In this case, Appellant was advised of his rights after being present for the search of
his home and seizure of the bedding, condom wrappers, and beer bottles. These items in
particular would be associated with Appellant’s home as the site of the offense, and indicate
that the conduct of interest was sufficiently close in time to the search to make such items
relevant. The later advice that agents were investigating “rape” would also clearly focus
Appellant on any behavior that might constitute sexual relations without valid consent. We
find that it was not an abuse of discretion, in light of the circumstances of the search and
interrogation, for the military judge to rule that Appellant was adequately advised of the
nature of the allegation against him.
3 ACM 38788
Challenge for Cause
Appellant also argues that the military judge erred in granting the challenge for
cause against Lieutenant Colonel (Lt Col) JD on the basis of implied bias. Prior to trial,
Lt Col JD manifested an unwillingness to serve as ordered by the convening authority.
Lt Col JD did eventually report to serve, but only after delaying the proceedings. His
refusal to report was briefed to the military judge during a conference pursuant to Rule for
Courts-Martial (R.C.M.) 802, which the military judge summarized on the record.
During individual voir dire, the military judge addressed the matter with Lt Col JD:
[Military Judge]: All right, Colonel [D], I’m not going to ask
you any questions about your tardiness and in arriving to court
this morning.
However, it was noted this morning that all other
members arrived within a reasonable time limit set for arriving
to court. In your absence, I released the other members for
lunch. Consequently, we could not start the trial on time.
However, it was reported to me that when you were
called to arrive for court this morning, you expressed a desire
to not attend, and would not attend until directed to do so by
someone in authority at the [Operations] Group level.

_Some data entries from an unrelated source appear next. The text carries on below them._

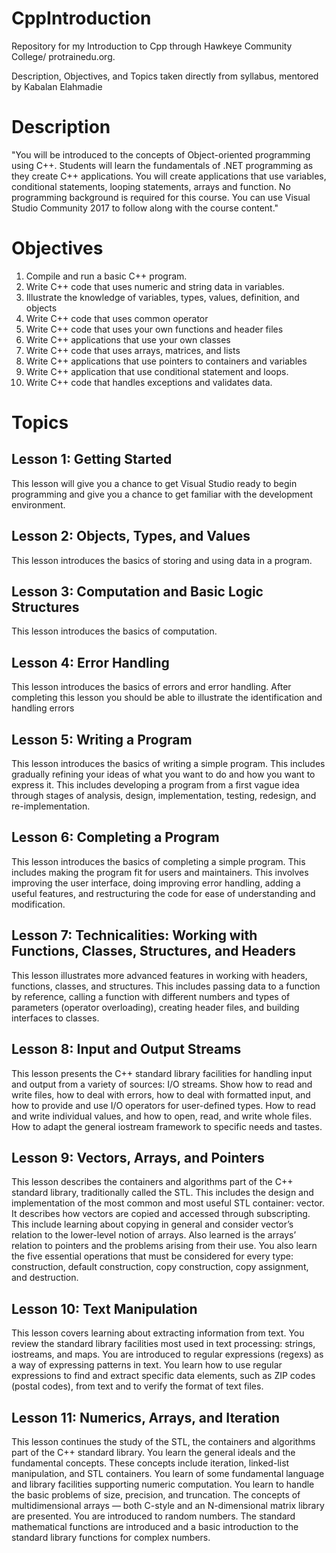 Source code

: # CppIntroduction
Repository for my Introduction to Cpp through Hawkeye Community College/ protrainedu.org.

Description, Objectives, and Topics taken directly from syllabus, mentored by Kabalan Elahmadie

# Description
"You will be introduced to the concepts of Object-oriented programming using C++. Students will learn the fundamentals of .NET programming as they create C++ applications. You will create applications that use variables, conditional statements, looping statements, arrays and function. No programming background is required for this course. You can use Visual Studio Community 2017 to follow along with the course content."

# Objectives
1. Compile and run a basic C++ program.
2. Write C++ code that uses numeric and string data in variables.
3. Illustrate the knowledge of variables, types, values, definition, and objects
4. Write C++ code that uses common operator
5. Write C++ code that uses your own functions and header files
6. Write C++ applications that use your own classes
7. Write C++ code that uses arrays, matrices, and lists
8. Write C++ applications that use pointers to containers and variables
9. Write C++ application that use conditional statement and loops.
10. Write C++ code that handles exceptions and validates data.

# Topics

## Lesson 1: Getting Started
This lesson will give you a chance to get Visual Studio ready to begin programming and give you a chance to get familiar with the development environment.

## Lesson 2: Objects, Types, and Values
This lesson introduces the basics of storing and using data in a program. 

## Lesson 3: Computation and Basic Logic Structures
This lesson introduces the basics of computation. 

## Lesson 4: Error Handling
This lesson introduces the basics of errors and error handling. After completing this lesson you should be able to illustrate the identification and handling errors

## Lesson 5: Writing a Program
This lesson introduces the basics of writing a simple program. This includes gradually refining your ideas of what you want to do and how you want to express it. This includes developing a program from a first vague idea through stages of analysis, design, implementation, testing, redesign, and re-implementation. 

## Lesson 6: Completing a Program
This lesson introduces the basics of completing a simple program. This includes making the program fit for users and maintainers. This involves improving the user interface, doing improving error handling, adding a useful features, and restructuring the code for ease of understanding and modification. 

## Lesson 7: Technicalities: Working with Functions, Classes, Structures, and Headers
This lesson illustrates more advanced features in working with headers, functions, classes, and structures. This includes passing data to a function by reference, calling a function with different numbers and types of parameters (operator overloading), creating header files, and building interfaces to classes. 

## Lesson 8: Input and Output Streams
This lesson presents the C++ standard library facilities for handling input and output from a variety of sources: I/O streams. Show how to read and write files, how to deal with errors, how to deal with formatted input, and how to provide and use I/O operators for user-defined types. How to read and write individual values, and how to open, read, and write whole files. How to adapt the general iostream framework to specific needs and tastes. 

## Lesson 9: Vectors, Arrays, and Pointers
This lesson describes the containers and algorithms part of the C++ standard library, traditionally called the STL. This includes the design and implementation of the most common and most useful STL container: vector. It describes how vectors are copied and accessed through subscripting. This include learning about copying in general and consider vector’s relation to the lower-level notion of arrays. Also learned is the arrays’ relation to pointers and the problems arising from their use. You also learn the five essential operations that must be considered for every type: construction, default construction, copy construction, copy assignment, and destruction. 

## Lesson 10: Text Manipulation
This lesson covers learning about extracting information from text. You review the standard library facilities most used in text processing: strings, iostreams, and maps. You are introduced to regular expressions (regexs) as a way of expressing patterns in text. You learn how to use regular expressions to find and extract specific data elements, such as ZIP codes (postal codes), from text and to verify the format of text files.

## Lesson 11: Numerics, Arrays, and Iteration
This lesson continues the study of the STL, the containers and algorithms part of the C++ standard library. You learn the general ideals and the fundamental concepts. These concepts include iteration, linked-list manipulation, and STL containers. You learn of some fundamental language and library facilities supporting numeric computation. You learn to handle the basic problems of size, precision, and truncation. The concepts of multidimensional arrays — both C-style and an N-dimensional matrix library are presented. You are introduced to random numbers. The standard mathematical functions are introduced and a basic introduction to the standard library functions for complex numbers.
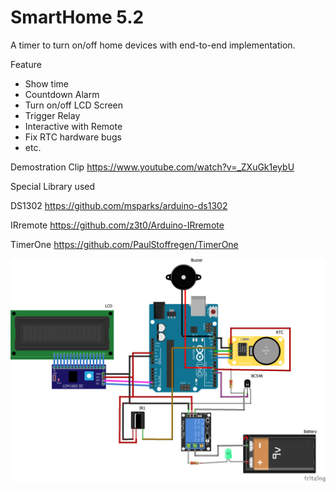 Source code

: # SmartHome 5.2
A timer to turn on/off home devices with end-to-end implementation.

Feature
- Show time
- Countdown Alarm
- Turn on/off LCD Screen
- Trigger Relay
- Interactive with Remote
- Fix RTC hardware bugs
- etc.

Demostration Clip     https://www.youtube.com/watch?v=_ZXuGk1eybU

Special Library used

DS1302            https://github.com/msparks/arduino-ds1302

IRremote          https://github.com/z3t0/Arduino-IRremote

TimerOne          https://github.com/PaulStoffregen/TimerOne

![ScreenShot](Diagram.png)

I also note you were selected to be a potential member
of the court-martial by Lieutenant General [A], the General
Court Martial Convening Order Authority. You were not
selected by the case paralegal Senior Airman [C]. You were
not selected by the 18th Wing Staff Judge Advocate. You were
not selected by the 5th Air Force Staff Judge advocate. In fact,
you were detailed to the court by a Commander, in this case,
the Commander of 5th Air Force.
Nevertheless, all the personnel—all the previous
individuals, especially Senior Airman [C] were attempting to
assist you in complying with the order of Lieutenant General
[A].
I say this, I’m not going to ask any questions because I
just need to note this information for the record so that when
this record of trial is reviewed by any reviewing authorities
they’ll understand the—the difficulty in getting started on time
this morning.
4 ACM 38788
Trial counsel, do you have any questions for this
member?
[Trial Counsel]: No, sir.
[Military Judge]: Defense counsel, do you have any questions
for this member?
[Area Defense Counsel]: No, Your Honor.
The Government subsequently challenged Lt Col JD on the basis of implied bias,
and the Defense opposed the challenge. The military judge granted the challenge for cause.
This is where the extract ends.